XRR results for the [X1/Mg/X2]×5 multilayers are shown in Fig. 1 as black thick line. The curves have been shifted vertically for clarity. As can be seen, [SiC/Mg/SiC] has the most intense Bragg peaks among all the seven multilayers, showing best interface quality. [Si/Mg/Si] and [C/Mg/C] have the worst interface quality as only one Bragg peak can be observed. Generally the Si series and the C series have a similar pattern. [SiC/Mg/Si] and [SiC/Mg/C] are slightly worse than [SiC/Mg/SiC] which indicates the diffusion at SiC-on-Mg, Si-on-Mg, and C-on-Mg interfaces are similar. However [Si/Mg/SiC] and [C/Mg/SiC] are much worse than [SiC/Mg/SiC] and resemble [Si/Mg/Si] and [C/Mg/C], respectively. This reveals essential distinction between Mg-on-SiC and Mg-on-Si(or C). Some differences can be found between the Si series and the C series. The [SiC/Mg/Si] is slightly worse than [SiC/Mg/C] while [Si/Mg/SiC] is much better than [C/Mg/SiC]. We will discuss the difference in the following sections. All the XRR curves were fitted to obtain the interlayer thickness. The fitted curves are plotted in Fig. 1 as red thin line. The fitted values for the interlayer thicknesses are listed in Table 1 . The thickness of Mg-on-SiC interlayer is the smallest and of the value 0.7 nm. The values for SiC-on-Mg, Si-on-Mg, and C-on-Mg interlayers are very close and in the 1.8–2.4 nm range. Mg-on-Si and Mg-on-C interlayers have the largest thicknesses of about 3.3–3.5 nm.
3.2 TEM and XRD
The measured TEM microphotographs of the three [X/Mg/X] multilayers are shown in Fig. 2 . Figure 2(a) is the bright field (BF) image of [SiC/Mg/SiC]. Clear boundary of Mg and SiC at the Mg-on-SiC interfaces can be observed. On the contrary, Mg and SiC are separated by gradient interlayers at the SiC-on-Mg interfaces. The thickness of the SiC-on-Mg interlayer is measured to be about 2.5 nm while that of Mg-on-SiC interlayer is less than 1.0 nm. The high resolution (HR) image in Fig. 2(b) reveals the nanocrystalline nature of Mg which can be confirmed by the selected-area electron diffraction (SAED) pattern in Fig. 2(c). The blurred spots in the diffraction pattern are associated with d-spacing of 0.255, 0.243, 0.276, 0.159, and 0.128 nm, which are consistent with (002), (101), (100), (110), and (004) planes of hcp Mg, respectively. The position of the (002) diffraction spot shows that the nanocrystal is oriented with (002) plane parallel to the film surface.

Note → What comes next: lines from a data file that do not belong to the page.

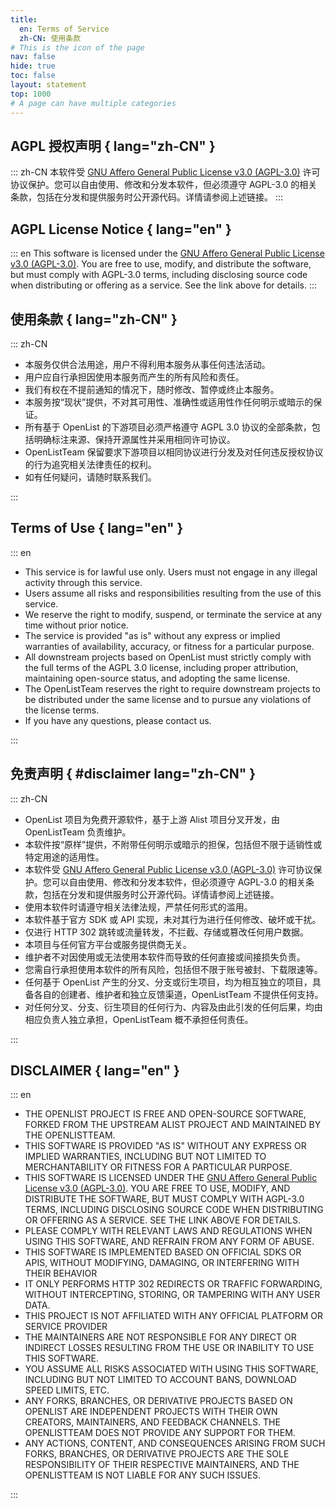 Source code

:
 ```yaml
---
title:
  en: Terms of Service
  zh-CN: 使用条款
# This is the icon of the page
nav: false
hide: true
toc: false
layout: statement
top: 1000
# A page can have multiple categories
---
```


## AGPL 授权声明 { lang="zh-CN" }

::: zh-CN
本软件受 [GNU Affero General Public License v3.0 (AGPL-3.0)](https://www.gnu.org/licenses/agpl-3.0.html) 许可协议保护。您可以自由使用、修改和分发本软件，但必须遵守 AGPL-3.0 的相关条款，包括在分发和提供服务时公开源代码。详情请参阅上述链接。
:::

## AGPL License Notice { lang="en" }

::: en
This software is licensed under the [GNU Affero General Public License v3.0 (AGPL-3.0)](https://www.gnu.org/licenses/agpl-3.0.html). You are free to use, modify, and distribute the software, but must comply with AGPL-3.0 terms, including disclosing source code when distributing or offering as a service. See the link above for details.
:::

## 使用条款 { lang="zh-CN" }

::: zh-CN

- 本服务仅供合法用途，用户不得利用本服务从事任何违法活动。
- 用户应自行承担因使用本服务而产生的所有风险和责任。
- 我们有权在不提前通知的情况下，随时修改、暂停或终止本服务。
- 本服务按“现状”提供，不对其可用性、准确性或适用性作任何明示或暗示的保证。
- 所有基于 OpenList 的下游项目必须严格遵守 AGPL 3.0 协议的全部条款，包括明确标注来源、保持开源属性并采用相同许可协议。
- OpenListTeam 保留要求下游项目以相同协议进行分发及对任何违反授权协议的行为追究相关法律责任的权利。
- 如有任何疑问，请随时联系我们。

:::

## Terms of Use { lang="en" }

::: en

- This service is for lawful use only. Users must not engage in any illegal activity through this service.
- Users assume all risks and responsibilities resulting from the use of this service.
- We reserve the right to modify, suspend, or terminate the service at any time without prior notice.
- The service is provided "as is" without any express or implied warranties of availability, accuracy, or fitness for a particular purpose.
- All downstream projects based on OpenList must strictly comply with the full terms of the AGPL 3.0 license, including proper attribution, maintaining open-source status, and adopting the same license.
- The OpenListTeam reserves the right to require downstream projects to be distributed under the same license and to pursue any violations of the license terms.
- If you have any questions, please contact us.

:::

## 免责声明 { #disclaimer lang="zh-CN" }

::: zh-CN

- OpenList 项目为免费开源软件，基于上游 Alist 项目分叉开发，由 OpenListTeam 负责维护。
- 本软件按“原样”提供，不附带任何明示或暗示的担保，包括但不限于适销性或特定用途的适用性。
- 本软件受 [GNU Affero General Public License v3.0 (AGPL-3.0)](https://www.gnu.org/licenses/agpl-3.0.html) 许可协议保护。您可以自由使用、修改和分发本软件，但必须遵守 AGPL-3.0 的相关条款，包括在分发和提供服务时公开源代码。详情请参阅上述链接。
- 使用本软件时请遵守相关法律法规，严禁任何形式的滥用。
- 本软件基于官方 SDK 或 API 实现，未对其行为进行任何修改、破坏或干扰。
- 仅进行 HTTP 302 跳转或流量转发，不拦截、存储或篡改任何用户数据。
- 本项目与任何官方平台或服务提供商无关。
- 维护者不对因使用或无法使用本软件而导致的任何直接或间接损失负责。
- 您需自行承担使用本软件的所有风险，包括但不限于账号被封、下载限速等。
- 任何基于 OpenList 产生的分叉、分支或衍生项目，均为相互独立的项目，具备各自的创建者、维护者和独立反馈渠道，OpenListTeam 不提供任何支持。
- 对任何分叉、分支、衍生项目的任何行为、内容及由此引发的任何后果，均由相应负责人独立承担，OpenListTeam 概不承担任何责任。

:::

## DISCLAIMER { lang="en" }

::: en

- THE OPENLIST PROJECT IS FREE AND OPEN-SOURCE SOFTWARE, FORKED FROM THE UPSTREAM ALIST PROJECT AND MAINTAINED BY THE OPENLISTTEAM.
- THIS SOFTWARE IS PROVIDED "AS IS" WITHOUT ANY EXPRESS OR IMPLIED WARRANTIES, INCLUDING BUT NOT LIMITED TO MERCHANTABILITY OR FITNESS FOR A PARTICULAR PURPOSE.
- THIS SOFTWARE IS LICENSED UNDER THE [GNU Affero General Public License v3.0 (AGPL-3.0)](https://www.gnu.org/licenses/agpl-3.0.html). YOU ARE FREE TO USE, MODIFY, AND DISTRIBUTE THE SOFTWARE, BUT MUST COMPLY WITH AGPL-3.0 TERMS, INCLUDING DISCLOSING SOURCE CODE WHEN DISTRIBUTING OR OFFERING AS A SERVICE. SEE THE LINK ABOVE FOR DETAILS.
- PLEASE COMPLY WITH RELEVANT LAWS AND REGULATIONS WHEN USING THIS SOFTWARE, AND REFRAIN FROM ANY FORM OF ABUSE.
- THIS SOFTWARE IS IMPLEMENTED BASED ON OFFICIAL SDKS OR APIS, WITHOUT MODIFYING, DAMAGING, OR INTERFERING WITH THEIR BEHAVIOR
- IT ONLY PERFORMS HTTP 302 REDIRECTS OR TRAFFIC FORWARDING, WITHOUT INTERCEPTING, STORING, OR TAMPERING WITH ANY USER DATA.
- THIS PROJECT IS NOT AFFILIATED WITH ANY OFFICIAL PLATFORM OR SERVICE PROVIDER
- THE MAINTAINERS ARE NOT RESPONSIBLE FOR ANY DIRECT OR INDIRECT LOSSES RESULTING FROM THE USE OR INABILITY TO USE THIS SOFTWARE.
- YOU ASSUME ALL RISKS ASSOCIATED WITH USING THIS SOFTWARE, INCLUDING BUT NOT LIMITED TO ACCOUNT BANS, DOWNLOAD SPEED LIMITS, ETC.
- ANY FORKS, BRANCHES, OR DERIVATIVE PROJECTS BASED ON OPENLIST ARE INDEPENDENT PROJECTS WITH THEIR OWN CREATORS, MAINTAINERS, AND FEEDBACK CHANNELS. THE OPENLISTTEAM DOES NOT PROVIDE ANY SUPPORT FOR THEM.
- ANY ACTIONS, CONTENT, AND CONSEQUENCES ARISING FROM SUCH FORKS, BRANCHES, OR DERIVATIVE PROJECTS ARE THE SOLE RESPONSIBILITY OF THEIR RESPECTIVE MAINTAINERS, AND THE OPENLISTTEAM IS NOT LIABLE FOR ANY SUCH ISSUES.

:::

Figure 2(d) is the BF image of [Si/Mg/Si]. The layers are very rough and some layers are discontinuous. From the HR image in Fig. 2(e) and dark field (DF) image in Fig. 2(f) it can be found that most parts of the film is crystalline. The SAED pattern in Fig. 2(f) reveals that the layers are polycrystalline as ring-like pattern was observed. The two rings are associated with d-spacing of 0.372 and 0.222 nm, which are not consistent with any Mg lattice plane. Actually they are the (111) and (220) planes of fcc Mg2Si, respectively. This fact demonstrates that all the Mg reacts with Si and forms crystalline disilicide in [Si/Mg/Si]. To verify at which interface this occurs, we performed XRD measurements on the [SiC/Mg/Si] and [Si/Mg/SiC] multilayers. The results are shown in Fig. 3 . [SiC/Mg/Si] shows only one diffraction peak at 34.55° which is associated with hcp Mg (002) plane while [Si/Mg/SiC] shows a peak at 24.57° which is associated with fcc Mg2Si (111) plane. No crystalline Mg phase has been observed in the [Si/Mg/SiC] multilayer suggesting that all the Mg (5nm thick) deposited onto Si forms crystalline silicide at Mg-on-Si interface. The thickness of the silicide interlayer (formed from 5 nm thick Mg) at Mg-on-Si interface is calculated to be 7 nm using the formula and bulk material density. The thickness of the Si-on-Mg interlayer can be estimated by comparing the average Mg grain size of the [SiC/Mg/Si] and [SiC/Mg/SiC] multilayers along the growth direction, which is associated with the full-width at half maximum (FWHM) of the diffraction peak via Scherrer equation. The grain size for [SiC/Mg/Si] and [SiC/Mg/SiC] are calculated to be 3.2 nm and 3.5 nm, respectively, which implies the amount (in thickness) of reacted Mg in [SiC/Mg/Si] is 0.3 nm larger than in the [SiC/Mg/SiC] as the amount of deposited Mg in the two cases is the same. Consequentially the formed silicide at Si-on-Mg interface is about 0.5 nm thicker than at SiC-on-Mg interface and approaches about 3.0 nm in thickness.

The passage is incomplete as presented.